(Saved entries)

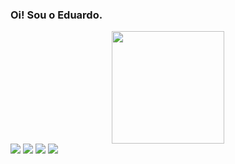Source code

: ### Oi! Sou o Eduardo.

<div align="center">
<img height="180em" src="https://github-readme-stats.vercel.app/api/top-langs/?username=eduardobolive&layout=compact&langs_count=7&theme=default&custom_title=Linguagens mais usadas&card_width=900"/>
</div>

<div> 
  <a href="https://www.instagram.com/edubolive/" target="_blank"><img src="https://img.shields.io/badge/-Instagram-%23E4405F?style=for-the-badge&logo=instagram&logoColor=white" target="_blank"></a>
 	<a href="https://discordapp.com/users/eduardobolive" target="_blank"><img src="https://img.shields.io/badge/Discord-7289DA?style=for-the-badge&logo=discord&logoColor=white" target="_blank"></a> 
  <a href = "mailto:eduardobolive@gmail.com"><img src="https://img.shields.io/badge/-Gmail-%23333?style=for-the-badge&logo=gmail&logoColor=white" target="_blank"></a>
  <a href="https://www.linkedin.com/in/eduardo-oliveira-16046949/" target="_blank"><img src="https://img.shields.io/badge/-LinkedIn-%230077B5?style=for-the-badge&logo=linkedin&logoColor=white" target="_blank"></a> 
 
  
  
</div>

(TASK PROMPT)
Each entry is to be written out again word for word, and any pictures are to be omitted.

(FINISHED EXERCISE)
Source code

: ### Oi! Sou o Eduardo.

<div align="center">
<img height="180em" src="https://github-readme-stats.vercel.app/api/top-langs/?username=eduardobolive&layout=compact&langs_count=7&theme=default&custom_title=Linguagens mais usadas&card_width=900"/>
</div>

<div> 
  <a href="https://www.instagram.com/edubolive/" target="_blank"><img src="https://img.shields.io/badge/-Instagram-%23E4405F?style=for-the-badge&logo=instagram&logoColor=white" target="_blank"></a>
 	<a href="https://discordapp.com/users/eduardobolive" target="_blank"><img src="https://img.shields.io/badge/Discord-7289DA?style=for-the-badge&logo=discord&logoColor=white" target="_blank"></a> 
  <a href = "mailto:eduardobolive@gmail.com"><img src="https://img.shields.io/badge/-Gmail-%23333?style=for-the-badge&logo=gmail&logoColor=white" target="_blank"></a>
  <a href="https://www.linkedin.com/in/eduardo-oliveira-16046949/" target="_blank"><img src="https://img.shields.io/badge/-LinkedIn-%230077B5?style=for-the-badge&logo=linkedin&logoColor=white" target="_blank"></a> 
 
  
  
</div>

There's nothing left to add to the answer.